The Department of Homeland Security (DHS) will evaluate whether the agency should continue contracting with private corporations to run their immigrant detention facilities. According to Fortune, shares in both Corrections Corporations of America (CCA) and GEO Group both dropped after the announcement.

The evaluation of privately-run prisons comes following the Department of Justice's decision to phase out their use of private prisons. Former presidential candidate Bernie Sanders and Sen. Raul Grijalva asked DHS in a letter earlier this week to end the practice of contracting with private-prison companies.

Texas communities brace for private prison elimination

The Dept. of Justic's (DOJ) announcement to phase out private prisons has left communities in Texas, including Eden and Big Spring, worried about how it will impact their communities, reported the Standard-Times

Though the closure of the detention center would affect Eden the most, many employees at the detention center commute from surrounding areas.

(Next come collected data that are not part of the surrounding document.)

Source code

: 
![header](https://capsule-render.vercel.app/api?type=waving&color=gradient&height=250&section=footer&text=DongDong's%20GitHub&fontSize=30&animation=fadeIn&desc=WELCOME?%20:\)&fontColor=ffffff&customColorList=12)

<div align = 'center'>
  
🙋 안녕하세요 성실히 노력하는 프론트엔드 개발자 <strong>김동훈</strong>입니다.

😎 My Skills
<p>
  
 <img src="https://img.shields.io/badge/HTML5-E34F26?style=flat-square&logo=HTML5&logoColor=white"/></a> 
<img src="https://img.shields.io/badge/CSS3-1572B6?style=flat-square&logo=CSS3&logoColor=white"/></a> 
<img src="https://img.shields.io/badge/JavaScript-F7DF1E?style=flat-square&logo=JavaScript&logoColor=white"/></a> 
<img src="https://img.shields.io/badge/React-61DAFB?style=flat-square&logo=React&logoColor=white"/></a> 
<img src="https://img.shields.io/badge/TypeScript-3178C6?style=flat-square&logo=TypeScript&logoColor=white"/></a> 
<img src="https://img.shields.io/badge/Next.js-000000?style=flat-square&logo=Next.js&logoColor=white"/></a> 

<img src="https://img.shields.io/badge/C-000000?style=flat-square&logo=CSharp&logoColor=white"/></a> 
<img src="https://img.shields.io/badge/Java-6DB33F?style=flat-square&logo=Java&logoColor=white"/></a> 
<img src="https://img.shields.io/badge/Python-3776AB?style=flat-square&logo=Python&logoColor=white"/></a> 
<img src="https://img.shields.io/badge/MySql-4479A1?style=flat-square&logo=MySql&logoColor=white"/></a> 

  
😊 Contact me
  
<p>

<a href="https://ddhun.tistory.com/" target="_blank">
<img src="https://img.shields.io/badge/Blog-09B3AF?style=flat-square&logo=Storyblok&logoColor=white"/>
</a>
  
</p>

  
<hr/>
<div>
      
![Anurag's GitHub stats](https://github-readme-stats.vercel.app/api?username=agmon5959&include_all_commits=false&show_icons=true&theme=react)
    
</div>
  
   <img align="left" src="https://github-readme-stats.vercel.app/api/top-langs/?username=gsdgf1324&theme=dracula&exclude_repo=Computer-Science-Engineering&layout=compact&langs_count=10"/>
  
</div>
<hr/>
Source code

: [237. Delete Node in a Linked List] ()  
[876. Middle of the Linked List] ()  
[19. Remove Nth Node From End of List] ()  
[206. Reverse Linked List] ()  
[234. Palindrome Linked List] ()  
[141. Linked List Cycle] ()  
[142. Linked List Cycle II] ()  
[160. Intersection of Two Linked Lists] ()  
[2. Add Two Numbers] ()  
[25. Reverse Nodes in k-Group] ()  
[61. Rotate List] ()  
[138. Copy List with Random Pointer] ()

According to the Big Spring Economic Development page, the Big Spring Correctional Center employs about 550 people, thought it is not clear if they are commuters or live in Big Spring. 

The DOJ announcement said that privately run prisons "compare poorly" to government-run institutions. 

The Eden Detention Center has had several riots during its time of operation, including a protest over treatment of inmates in July. The Big Spring facility had a riot during 2008, which caused around $1 million in damagaes, and also unrest in 2011, when inmates attacked staff.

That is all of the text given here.